__Given records__.

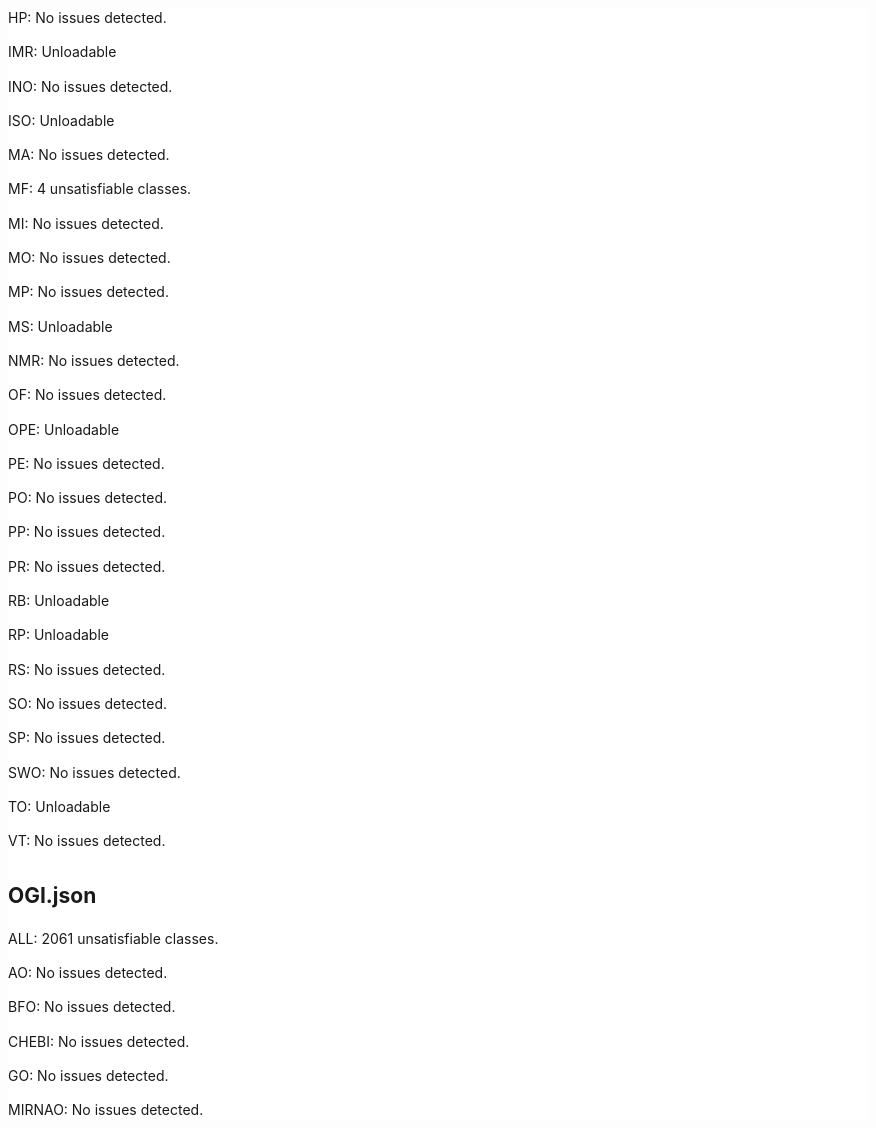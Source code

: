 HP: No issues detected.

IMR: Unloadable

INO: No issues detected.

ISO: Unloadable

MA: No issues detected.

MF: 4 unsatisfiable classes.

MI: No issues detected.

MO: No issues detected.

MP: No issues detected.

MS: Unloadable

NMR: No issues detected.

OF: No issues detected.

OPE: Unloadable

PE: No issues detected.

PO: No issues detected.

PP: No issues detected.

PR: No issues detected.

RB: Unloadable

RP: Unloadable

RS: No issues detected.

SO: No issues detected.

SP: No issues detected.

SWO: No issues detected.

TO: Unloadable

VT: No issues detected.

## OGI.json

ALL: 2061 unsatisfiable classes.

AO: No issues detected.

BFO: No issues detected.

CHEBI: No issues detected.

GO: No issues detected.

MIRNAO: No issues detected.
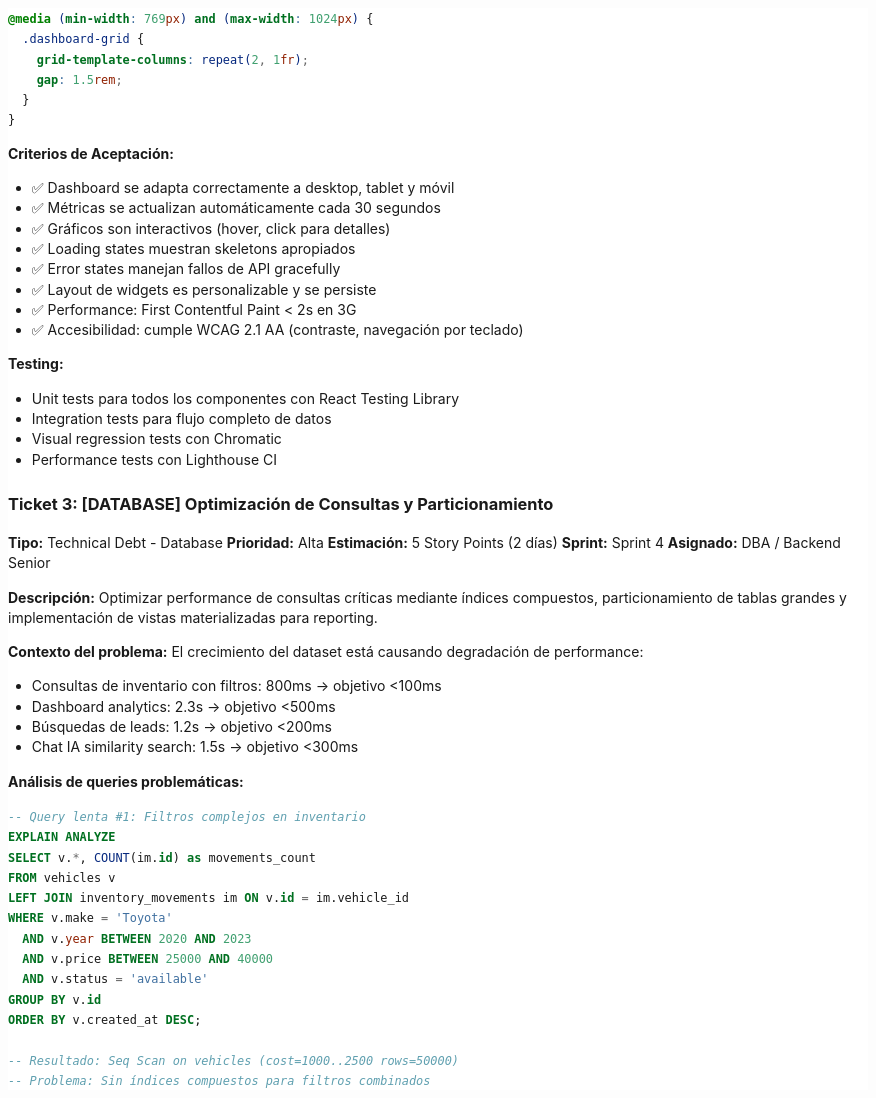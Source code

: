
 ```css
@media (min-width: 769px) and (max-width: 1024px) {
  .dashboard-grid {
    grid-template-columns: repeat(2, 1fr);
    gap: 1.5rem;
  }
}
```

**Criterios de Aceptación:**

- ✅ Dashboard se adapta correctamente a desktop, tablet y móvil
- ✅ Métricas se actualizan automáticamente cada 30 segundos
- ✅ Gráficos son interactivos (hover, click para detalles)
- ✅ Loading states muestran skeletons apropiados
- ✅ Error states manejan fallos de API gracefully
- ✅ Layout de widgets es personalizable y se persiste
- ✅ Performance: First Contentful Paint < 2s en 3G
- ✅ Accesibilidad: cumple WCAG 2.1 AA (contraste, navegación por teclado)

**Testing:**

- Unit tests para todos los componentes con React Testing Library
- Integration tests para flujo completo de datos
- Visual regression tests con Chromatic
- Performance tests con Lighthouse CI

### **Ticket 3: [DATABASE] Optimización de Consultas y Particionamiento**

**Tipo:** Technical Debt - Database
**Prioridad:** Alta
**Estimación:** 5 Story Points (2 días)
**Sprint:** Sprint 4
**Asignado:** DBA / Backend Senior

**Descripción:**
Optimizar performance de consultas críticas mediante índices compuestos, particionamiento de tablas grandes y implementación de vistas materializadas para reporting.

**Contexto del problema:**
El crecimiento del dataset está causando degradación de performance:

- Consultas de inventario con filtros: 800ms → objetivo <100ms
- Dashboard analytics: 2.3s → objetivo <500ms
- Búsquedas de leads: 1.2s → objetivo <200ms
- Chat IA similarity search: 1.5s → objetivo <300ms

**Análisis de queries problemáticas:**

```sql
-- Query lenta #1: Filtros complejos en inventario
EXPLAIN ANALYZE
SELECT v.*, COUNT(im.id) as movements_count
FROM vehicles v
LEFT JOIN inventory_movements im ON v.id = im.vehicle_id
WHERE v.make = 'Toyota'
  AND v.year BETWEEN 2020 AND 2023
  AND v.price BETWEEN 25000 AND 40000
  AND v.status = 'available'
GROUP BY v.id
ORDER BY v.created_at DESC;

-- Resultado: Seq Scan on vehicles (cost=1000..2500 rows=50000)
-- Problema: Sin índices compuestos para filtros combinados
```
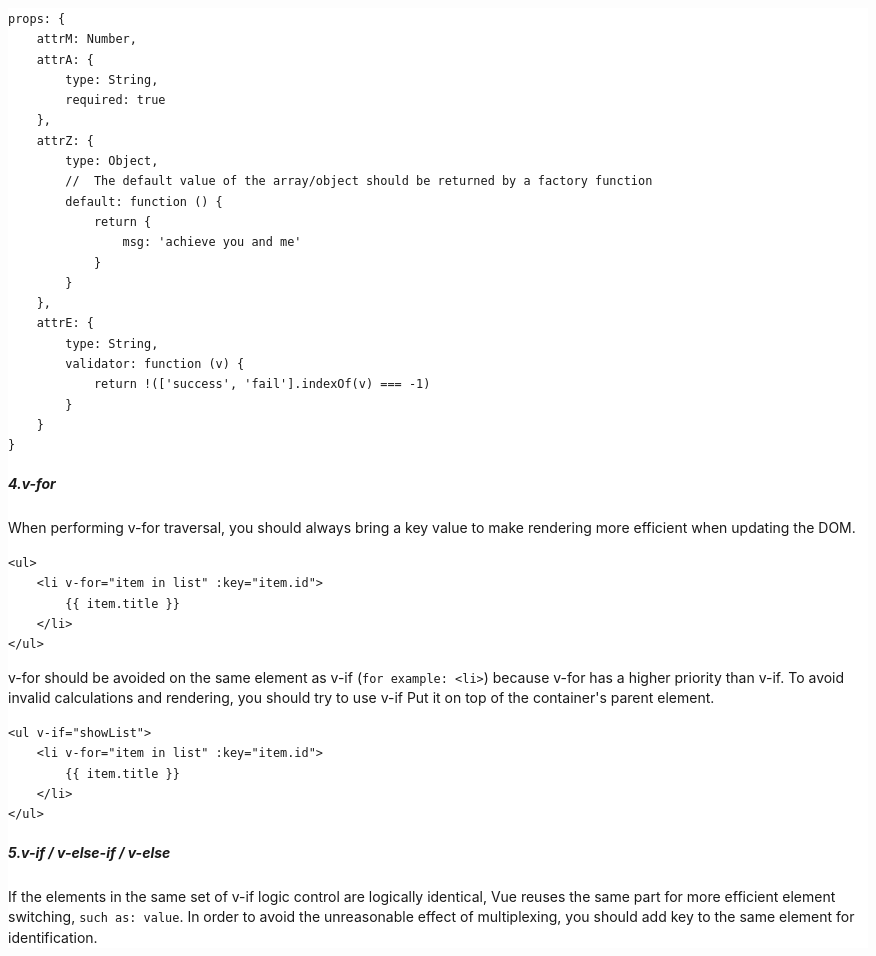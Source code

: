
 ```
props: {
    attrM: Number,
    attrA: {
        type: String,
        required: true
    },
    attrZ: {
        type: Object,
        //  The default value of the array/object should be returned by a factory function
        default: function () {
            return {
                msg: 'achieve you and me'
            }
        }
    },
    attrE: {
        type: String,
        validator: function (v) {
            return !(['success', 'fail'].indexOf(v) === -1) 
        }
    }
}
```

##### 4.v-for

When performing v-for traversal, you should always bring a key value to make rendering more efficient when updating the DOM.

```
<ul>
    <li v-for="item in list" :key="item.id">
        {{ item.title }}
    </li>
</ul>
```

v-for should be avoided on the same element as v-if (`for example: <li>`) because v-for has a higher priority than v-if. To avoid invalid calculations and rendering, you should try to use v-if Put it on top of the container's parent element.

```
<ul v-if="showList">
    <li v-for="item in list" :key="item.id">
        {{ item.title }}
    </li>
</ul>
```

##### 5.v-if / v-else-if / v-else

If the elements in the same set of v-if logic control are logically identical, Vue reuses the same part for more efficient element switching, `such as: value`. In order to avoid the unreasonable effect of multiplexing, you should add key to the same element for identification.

* * *

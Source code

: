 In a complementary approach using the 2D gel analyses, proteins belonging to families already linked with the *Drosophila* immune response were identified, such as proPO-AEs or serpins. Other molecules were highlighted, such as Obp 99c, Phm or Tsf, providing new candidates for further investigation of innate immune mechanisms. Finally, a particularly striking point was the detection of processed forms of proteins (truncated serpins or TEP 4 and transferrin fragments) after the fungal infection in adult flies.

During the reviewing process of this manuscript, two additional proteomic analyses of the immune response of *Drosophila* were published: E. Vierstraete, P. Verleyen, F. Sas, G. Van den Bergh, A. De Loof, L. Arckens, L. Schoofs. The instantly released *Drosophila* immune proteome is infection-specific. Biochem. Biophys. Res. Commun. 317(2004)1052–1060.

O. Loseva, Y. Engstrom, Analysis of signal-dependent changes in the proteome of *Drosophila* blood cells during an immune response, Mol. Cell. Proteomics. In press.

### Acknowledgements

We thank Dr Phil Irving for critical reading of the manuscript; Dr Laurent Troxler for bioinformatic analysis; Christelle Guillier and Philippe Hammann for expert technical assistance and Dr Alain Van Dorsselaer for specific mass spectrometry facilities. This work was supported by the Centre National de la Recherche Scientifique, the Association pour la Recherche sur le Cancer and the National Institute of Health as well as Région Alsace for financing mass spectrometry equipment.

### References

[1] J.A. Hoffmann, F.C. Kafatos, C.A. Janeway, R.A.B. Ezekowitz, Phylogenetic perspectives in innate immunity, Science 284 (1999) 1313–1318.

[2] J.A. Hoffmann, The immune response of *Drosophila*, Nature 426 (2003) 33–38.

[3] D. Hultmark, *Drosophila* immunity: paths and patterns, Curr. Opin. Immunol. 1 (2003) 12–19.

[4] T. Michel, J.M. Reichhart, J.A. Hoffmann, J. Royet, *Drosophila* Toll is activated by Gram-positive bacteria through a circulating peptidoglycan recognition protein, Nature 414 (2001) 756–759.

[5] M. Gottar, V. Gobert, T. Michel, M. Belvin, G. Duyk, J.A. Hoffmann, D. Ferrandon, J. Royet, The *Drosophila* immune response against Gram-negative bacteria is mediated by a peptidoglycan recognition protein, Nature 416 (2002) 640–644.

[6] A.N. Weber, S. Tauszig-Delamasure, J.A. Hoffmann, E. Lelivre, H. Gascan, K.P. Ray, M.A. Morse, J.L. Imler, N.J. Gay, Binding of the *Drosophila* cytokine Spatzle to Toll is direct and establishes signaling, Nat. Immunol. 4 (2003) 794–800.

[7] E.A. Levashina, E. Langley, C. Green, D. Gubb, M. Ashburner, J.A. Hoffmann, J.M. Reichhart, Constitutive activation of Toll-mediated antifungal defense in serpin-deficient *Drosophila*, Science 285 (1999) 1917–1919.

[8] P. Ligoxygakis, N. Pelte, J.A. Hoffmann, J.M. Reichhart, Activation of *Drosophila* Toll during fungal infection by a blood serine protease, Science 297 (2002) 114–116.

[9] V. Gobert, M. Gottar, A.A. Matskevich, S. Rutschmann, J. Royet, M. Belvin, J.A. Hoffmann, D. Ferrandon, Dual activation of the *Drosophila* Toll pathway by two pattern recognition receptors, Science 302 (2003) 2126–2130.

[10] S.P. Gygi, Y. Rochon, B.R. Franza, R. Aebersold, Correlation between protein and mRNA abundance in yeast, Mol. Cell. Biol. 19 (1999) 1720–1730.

__Your objective__.
Of the lines above, quote exactly those from the one with "CHEBI: No issues detected." through the one with "- Visual regression tests con Chromatic", ends included; pictures stay out.

__Output below__.
CHEBI: No issues detected.

GO: No issues detected.

MIRNAO: No issues detected.
Source code

:
 ```css
@media (min-width: 769px) and (max-width: 1024px) {
  .dashboard-grid {
    grid-template-columns: repeat(2, 1fr);
    gap: 1.5rem;
  }
}
```

**Criterios de Aceptación:**

- ✅ Dashboard se adapta correctamente a desktop, tablet y móvil
- ✅ Métricas se actualizan automáticamente cada 30 segundos
- ✅ Gráficos son interactivos (hover, click para detalles)
- ✅ Loading states muestran skeletons apropiados
- ✅ Error states manejan fallos de API gracefully
- ✅ Layout de widgets es personalizable y se persiste
- ✅ Performance: First Contentful Paint < 2s en 3G
- ✅ Accesibilidad: cumple WCAG 2.1 AA (contraste, navegación por teclado)

**Testing:**

- Unit tests para todos los componentes con React Testing Library
- Integration tests para flujo completo de datos
- Visual regression tests con Chromatic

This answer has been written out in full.